§ Work to complete
Scan the records for "Frame" and copy each line that contains it.

§ Material provided
============

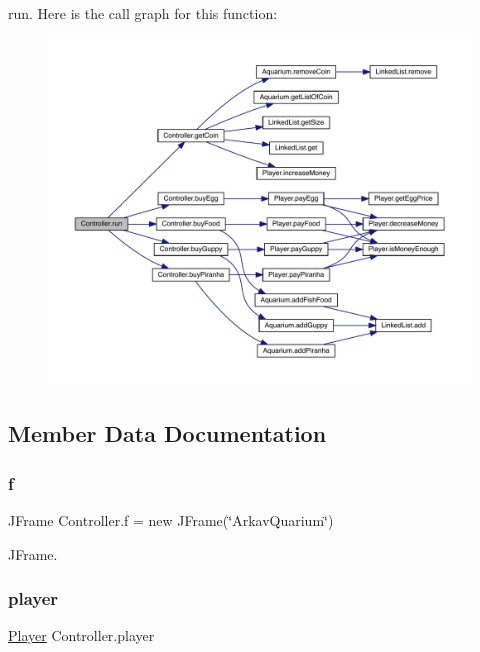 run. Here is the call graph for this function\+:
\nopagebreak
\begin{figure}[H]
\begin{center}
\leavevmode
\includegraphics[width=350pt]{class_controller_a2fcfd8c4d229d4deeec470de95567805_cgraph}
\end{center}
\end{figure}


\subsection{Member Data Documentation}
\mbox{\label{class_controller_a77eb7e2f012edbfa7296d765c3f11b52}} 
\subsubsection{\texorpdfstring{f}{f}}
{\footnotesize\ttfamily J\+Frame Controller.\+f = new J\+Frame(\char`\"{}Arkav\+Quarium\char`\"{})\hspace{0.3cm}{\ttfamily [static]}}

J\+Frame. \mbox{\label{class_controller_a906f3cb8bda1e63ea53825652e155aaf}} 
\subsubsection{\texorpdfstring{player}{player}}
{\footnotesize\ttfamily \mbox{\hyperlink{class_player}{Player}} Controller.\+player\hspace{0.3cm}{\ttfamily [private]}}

============

§ Answer space
{\footnotesize\ttfamily J\+Frame Controller.\+f = new J\+Frame(\char`\"{}Arkav\+Quarium\char`\"{})\hspace{0.3cm}{\ttfamily [static]}}
J\+Frame. \mbox{\label{class_controller_a906f3cb8bda1e63ea53825652e155aaf}} 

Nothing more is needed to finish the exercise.